* **Try it**:
Of the lines in the data below, count the ones holding the string "terms", and answer with that number only.

+++ The data

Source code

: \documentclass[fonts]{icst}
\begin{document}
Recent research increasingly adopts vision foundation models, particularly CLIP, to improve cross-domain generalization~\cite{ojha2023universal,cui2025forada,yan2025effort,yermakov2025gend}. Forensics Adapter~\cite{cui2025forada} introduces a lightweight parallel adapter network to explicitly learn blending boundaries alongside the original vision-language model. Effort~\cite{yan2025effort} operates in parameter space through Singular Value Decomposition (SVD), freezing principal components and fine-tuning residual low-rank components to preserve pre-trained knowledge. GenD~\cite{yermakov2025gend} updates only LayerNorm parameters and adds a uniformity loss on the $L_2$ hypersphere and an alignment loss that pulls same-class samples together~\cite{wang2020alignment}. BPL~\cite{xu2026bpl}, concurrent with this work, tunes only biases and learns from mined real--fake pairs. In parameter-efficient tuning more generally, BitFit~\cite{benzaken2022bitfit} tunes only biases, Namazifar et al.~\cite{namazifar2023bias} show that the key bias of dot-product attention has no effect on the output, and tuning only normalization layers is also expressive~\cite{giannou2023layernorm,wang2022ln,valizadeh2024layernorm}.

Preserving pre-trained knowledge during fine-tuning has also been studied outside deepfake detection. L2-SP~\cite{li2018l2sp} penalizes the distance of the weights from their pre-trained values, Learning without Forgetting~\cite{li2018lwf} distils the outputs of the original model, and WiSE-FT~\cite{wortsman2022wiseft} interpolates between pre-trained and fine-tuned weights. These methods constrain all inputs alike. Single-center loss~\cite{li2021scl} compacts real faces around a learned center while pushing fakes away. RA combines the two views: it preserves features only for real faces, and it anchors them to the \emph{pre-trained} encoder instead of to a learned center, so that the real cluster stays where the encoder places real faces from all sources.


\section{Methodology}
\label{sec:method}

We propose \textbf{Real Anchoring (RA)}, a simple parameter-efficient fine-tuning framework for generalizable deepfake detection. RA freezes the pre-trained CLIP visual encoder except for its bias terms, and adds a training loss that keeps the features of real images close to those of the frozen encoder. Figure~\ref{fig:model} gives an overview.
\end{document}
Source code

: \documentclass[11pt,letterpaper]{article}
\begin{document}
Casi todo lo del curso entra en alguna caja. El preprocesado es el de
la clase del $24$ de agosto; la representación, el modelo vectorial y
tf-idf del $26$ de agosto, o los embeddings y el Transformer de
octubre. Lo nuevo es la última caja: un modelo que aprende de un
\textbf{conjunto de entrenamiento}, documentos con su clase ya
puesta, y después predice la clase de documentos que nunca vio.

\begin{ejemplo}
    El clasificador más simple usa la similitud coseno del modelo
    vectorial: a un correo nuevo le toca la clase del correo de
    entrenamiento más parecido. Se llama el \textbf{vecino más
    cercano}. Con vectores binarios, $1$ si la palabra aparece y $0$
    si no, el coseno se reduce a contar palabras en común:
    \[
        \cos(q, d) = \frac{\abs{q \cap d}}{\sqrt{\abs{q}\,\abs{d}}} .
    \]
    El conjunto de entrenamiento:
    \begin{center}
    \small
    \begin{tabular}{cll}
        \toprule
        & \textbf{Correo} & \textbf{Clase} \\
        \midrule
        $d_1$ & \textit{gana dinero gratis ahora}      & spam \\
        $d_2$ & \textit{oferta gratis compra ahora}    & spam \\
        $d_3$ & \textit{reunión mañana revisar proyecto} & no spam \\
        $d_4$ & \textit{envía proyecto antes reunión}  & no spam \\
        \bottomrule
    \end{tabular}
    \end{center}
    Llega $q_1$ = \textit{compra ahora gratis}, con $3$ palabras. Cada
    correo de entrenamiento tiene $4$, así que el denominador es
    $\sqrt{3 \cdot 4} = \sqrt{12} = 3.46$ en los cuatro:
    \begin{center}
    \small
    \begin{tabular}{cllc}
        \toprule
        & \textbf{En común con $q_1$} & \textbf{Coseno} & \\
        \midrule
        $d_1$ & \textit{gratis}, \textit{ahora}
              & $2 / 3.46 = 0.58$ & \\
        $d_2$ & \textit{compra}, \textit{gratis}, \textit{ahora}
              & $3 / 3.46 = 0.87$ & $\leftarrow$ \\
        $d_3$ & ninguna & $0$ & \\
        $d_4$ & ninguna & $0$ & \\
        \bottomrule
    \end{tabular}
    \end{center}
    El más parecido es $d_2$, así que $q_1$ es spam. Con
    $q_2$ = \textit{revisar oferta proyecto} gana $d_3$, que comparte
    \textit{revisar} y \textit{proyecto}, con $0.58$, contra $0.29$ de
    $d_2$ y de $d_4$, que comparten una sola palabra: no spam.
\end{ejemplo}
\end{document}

++++++
+++ The data

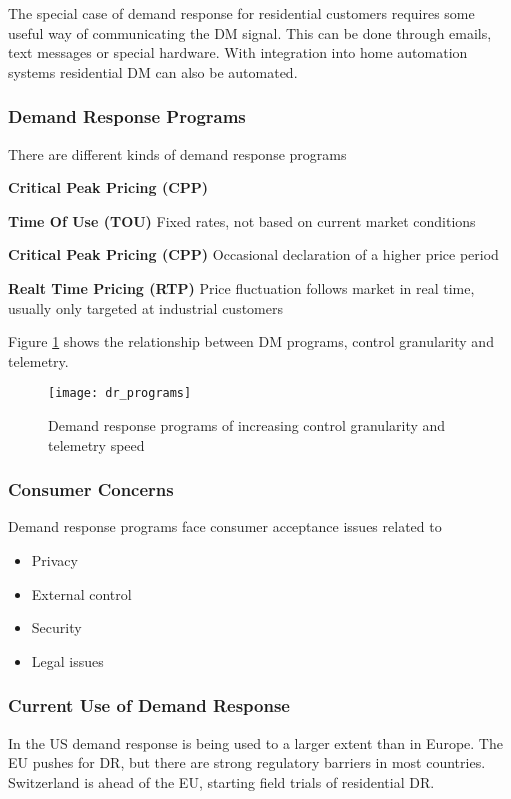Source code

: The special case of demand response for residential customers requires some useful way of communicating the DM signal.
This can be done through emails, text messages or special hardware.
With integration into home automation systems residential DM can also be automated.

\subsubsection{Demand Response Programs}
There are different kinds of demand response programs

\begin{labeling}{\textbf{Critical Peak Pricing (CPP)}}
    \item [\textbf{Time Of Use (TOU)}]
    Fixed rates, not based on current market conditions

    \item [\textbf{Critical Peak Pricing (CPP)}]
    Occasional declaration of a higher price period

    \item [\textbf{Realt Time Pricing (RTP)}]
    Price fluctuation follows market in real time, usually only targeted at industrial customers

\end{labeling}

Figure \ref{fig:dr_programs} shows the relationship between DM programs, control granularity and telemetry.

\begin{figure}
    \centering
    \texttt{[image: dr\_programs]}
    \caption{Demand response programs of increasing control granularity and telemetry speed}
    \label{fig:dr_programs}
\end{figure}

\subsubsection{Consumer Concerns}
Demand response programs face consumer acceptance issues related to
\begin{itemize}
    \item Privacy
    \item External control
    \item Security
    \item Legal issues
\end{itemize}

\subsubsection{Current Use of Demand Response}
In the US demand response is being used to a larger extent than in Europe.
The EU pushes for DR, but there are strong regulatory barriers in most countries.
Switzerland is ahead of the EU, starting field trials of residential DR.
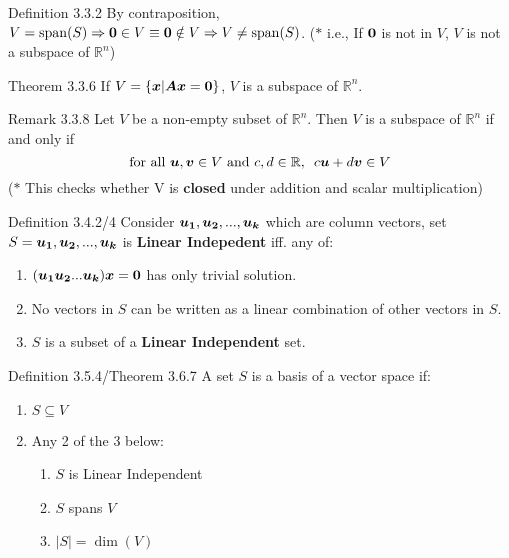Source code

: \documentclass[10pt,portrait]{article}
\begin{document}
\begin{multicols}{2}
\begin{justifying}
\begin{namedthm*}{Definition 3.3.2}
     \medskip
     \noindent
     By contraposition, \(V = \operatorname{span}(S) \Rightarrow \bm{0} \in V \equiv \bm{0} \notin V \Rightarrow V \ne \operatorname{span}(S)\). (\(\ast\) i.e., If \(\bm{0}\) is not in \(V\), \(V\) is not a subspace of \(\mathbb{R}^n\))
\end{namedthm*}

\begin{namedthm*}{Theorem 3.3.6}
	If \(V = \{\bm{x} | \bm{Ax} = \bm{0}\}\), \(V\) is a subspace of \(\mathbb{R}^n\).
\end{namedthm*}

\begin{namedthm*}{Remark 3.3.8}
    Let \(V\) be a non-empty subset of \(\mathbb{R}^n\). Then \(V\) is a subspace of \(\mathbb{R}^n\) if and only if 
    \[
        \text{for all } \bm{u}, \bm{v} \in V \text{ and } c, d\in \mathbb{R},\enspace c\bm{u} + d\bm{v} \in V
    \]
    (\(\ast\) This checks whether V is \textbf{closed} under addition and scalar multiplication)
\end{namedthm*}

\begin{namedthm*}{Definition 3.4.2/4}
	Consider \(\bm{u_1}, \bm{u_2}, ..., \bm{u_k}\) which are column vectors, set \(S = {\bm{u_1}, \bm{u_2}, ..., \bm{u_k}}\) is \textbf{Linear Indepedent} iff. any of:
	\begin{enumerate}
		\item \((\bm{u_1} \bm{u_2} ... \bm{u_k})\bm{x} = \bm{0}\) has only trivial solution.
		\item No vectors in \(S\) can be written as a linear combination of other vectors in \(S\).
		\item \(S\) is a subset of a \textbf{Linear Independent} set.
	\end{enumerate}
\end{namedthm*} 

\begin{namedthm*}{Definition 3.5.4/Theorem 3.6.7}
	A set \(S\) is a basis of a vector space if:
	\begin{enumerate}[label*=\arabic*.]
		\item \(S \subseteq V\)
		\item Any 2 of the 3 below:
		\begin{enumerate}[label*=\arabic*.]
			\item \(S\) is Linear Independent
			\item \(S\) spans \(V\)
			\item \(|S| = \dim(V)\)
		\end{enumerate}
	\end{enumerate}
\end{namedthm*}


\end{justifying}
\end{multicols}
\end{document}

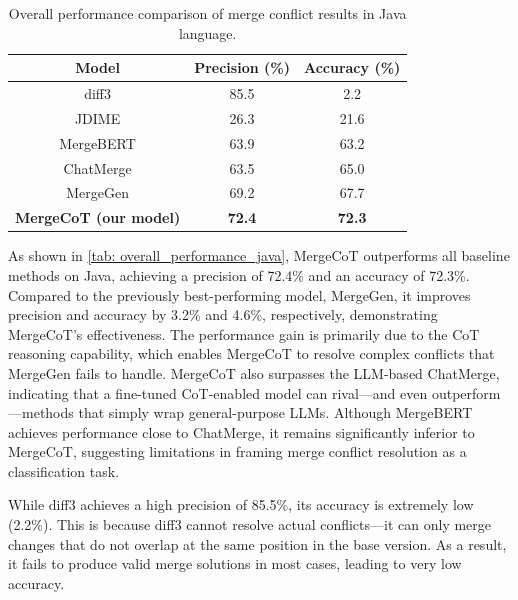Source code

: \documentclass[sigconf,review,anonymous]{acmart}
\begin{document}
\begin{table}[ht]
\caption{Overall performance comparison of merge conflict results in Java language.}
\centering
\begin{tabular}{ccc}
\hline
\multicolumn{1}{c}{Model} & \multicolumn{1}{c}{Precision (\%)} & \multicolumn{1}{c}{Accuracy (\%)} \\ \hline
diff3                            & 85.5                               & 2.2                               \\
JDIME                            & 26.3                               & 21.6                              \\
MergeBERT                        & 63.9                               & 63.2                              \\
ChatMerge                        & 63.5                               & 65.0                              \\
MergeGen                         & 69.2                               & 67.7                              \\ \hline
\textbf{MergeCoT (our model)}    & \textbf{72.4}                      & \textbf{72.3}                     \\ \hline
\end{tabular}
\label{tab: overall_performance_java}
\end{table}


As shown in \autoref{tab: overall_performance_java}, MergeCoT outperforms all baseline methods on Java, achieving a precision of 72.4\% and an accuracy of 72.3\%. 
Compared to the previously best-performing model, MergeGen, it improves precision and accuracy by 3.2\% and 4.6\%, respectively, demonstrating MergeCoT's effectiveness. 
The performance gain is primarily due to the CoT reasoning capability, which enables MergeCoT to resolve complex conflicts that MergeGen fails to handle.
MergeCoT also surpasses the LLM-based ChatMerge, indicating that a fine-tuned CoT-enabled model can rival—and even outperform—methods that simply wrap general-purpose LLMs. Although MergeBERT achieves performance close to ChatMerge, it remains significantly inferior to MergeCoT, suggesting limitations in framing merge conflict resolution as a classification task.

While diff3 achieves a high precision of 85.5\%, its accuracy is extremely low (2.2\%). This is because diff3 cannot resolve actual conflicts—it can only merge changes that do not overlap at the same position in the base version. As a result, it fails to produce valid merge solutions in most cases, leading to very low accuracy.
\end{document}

++++++
+++ The data

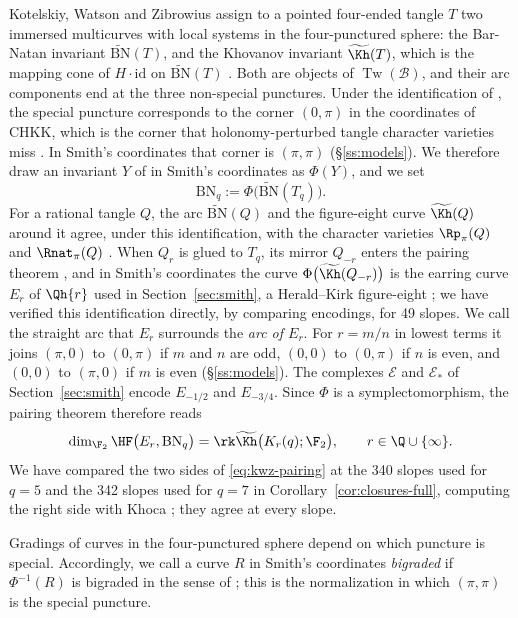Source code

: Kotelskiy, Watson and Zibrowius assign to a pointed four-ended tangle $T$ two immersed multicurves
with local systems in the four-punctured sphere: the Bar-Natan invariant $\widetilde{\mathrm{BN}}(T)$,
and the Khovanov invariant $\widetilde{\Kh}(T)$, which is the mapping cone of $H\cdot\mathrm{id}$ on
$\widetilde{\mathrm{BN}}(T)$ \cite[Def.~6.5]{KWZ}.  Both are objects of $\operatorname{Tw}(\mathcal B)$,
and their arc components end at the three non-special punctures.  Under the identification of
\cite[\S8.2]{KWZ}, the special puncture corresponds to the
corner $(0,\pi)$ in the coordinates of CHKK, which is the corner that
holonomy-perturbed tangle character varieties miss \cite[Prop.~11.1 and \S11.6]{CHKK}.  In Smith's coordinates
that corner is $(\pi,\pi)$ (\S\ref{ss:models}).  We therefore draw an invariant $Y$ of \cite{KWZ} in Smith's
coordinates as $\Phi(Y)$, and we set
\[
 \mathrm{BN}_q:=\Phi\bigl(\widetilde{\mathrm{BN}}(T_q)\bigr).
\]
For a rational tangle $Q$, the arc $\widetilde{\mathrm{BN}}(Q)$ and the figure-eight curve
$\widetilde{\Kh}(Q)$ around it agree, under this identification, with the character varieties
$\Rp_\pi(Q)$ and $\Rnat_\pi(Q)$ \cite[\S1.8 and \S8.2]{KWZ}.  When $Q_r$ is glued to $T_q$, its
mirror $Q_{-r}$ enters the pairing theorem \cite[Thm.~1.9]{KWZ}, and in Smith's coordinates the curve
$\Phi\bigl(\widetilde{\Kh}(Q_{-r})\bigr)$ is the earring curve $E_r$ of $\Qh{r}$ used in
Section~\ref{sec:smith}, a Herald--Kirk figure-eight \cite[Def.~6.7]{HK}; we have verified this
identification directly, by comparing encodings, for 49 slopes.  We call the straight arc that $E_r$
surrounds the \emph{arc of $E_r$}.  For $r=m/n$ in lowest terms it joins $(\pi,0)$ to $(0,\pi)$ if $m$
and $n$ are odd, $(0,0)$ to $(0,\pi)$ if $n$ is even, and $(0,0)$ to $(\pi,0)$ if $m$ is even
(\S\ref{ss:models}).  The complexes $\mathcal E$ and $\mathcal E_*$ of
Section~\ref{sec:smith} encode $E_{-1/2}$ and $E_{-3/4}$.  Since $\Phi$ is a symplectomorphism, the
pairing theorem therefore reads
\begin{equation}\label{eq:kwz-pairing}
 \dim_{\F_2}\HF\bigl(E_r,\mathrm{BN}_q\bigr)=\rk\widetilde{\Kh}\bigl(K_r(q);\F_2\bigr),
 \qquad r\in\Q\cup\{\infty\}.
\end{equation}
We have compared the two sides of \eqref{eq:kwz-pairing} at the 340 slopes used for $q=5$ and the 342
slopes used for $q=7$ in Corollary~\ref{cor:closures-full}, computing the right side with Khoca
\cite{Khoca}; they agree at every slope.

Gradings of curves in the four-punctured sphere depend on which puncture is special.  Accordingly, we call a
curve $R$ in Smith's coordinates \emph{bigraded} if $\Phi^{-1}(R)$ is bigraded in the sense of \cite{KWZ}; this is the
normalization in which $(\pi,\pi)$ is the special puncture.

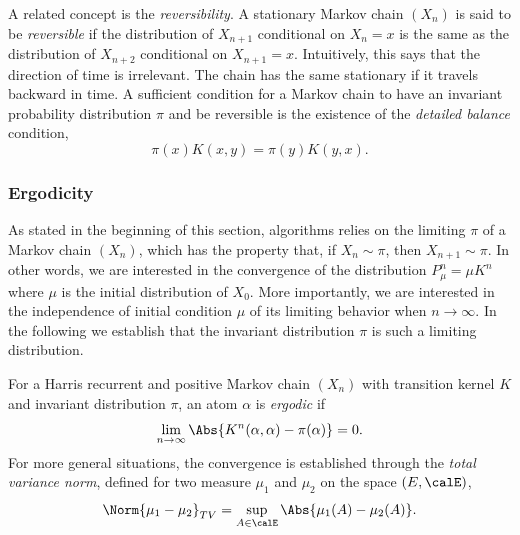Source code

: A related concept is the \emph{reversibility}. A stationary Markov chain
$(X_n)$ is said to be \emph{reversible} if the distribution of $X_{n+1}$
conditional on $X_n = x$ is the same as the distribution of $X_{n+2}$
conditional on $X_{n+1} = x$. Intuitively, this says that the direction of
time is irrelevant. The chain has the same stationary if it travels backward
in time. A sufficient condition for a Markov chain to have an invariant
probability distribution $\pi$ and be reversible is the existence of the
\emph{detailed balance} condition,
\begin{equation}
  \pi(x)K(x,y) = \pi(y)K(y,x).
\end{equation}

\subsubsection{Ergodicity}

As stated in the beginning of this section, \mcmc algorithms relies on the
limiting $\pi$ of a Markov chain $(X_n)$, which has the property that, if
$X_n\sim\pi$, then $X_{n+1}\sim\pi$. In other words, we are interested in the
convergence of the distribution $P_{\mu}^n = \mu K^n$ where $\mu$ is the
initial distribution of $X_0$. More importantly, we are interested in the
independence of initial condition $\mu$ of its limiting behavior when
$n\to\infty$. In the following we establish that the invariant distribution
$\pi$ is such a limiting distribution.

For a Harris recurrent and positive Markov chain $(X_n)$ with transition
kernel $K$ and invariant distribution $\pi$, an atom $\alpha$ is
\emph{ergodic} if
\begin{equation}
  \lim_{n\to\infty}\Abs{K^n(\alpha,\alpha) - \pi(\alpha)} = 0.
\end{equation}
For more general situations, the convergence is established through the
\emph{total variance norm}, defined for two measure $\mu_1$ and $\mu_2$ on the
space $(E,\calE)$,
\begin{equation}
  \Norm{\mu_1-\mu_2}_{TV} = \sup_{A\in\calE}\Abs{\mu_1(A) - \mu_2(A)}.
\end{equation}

++++++

* **Answer to this exercise**:
2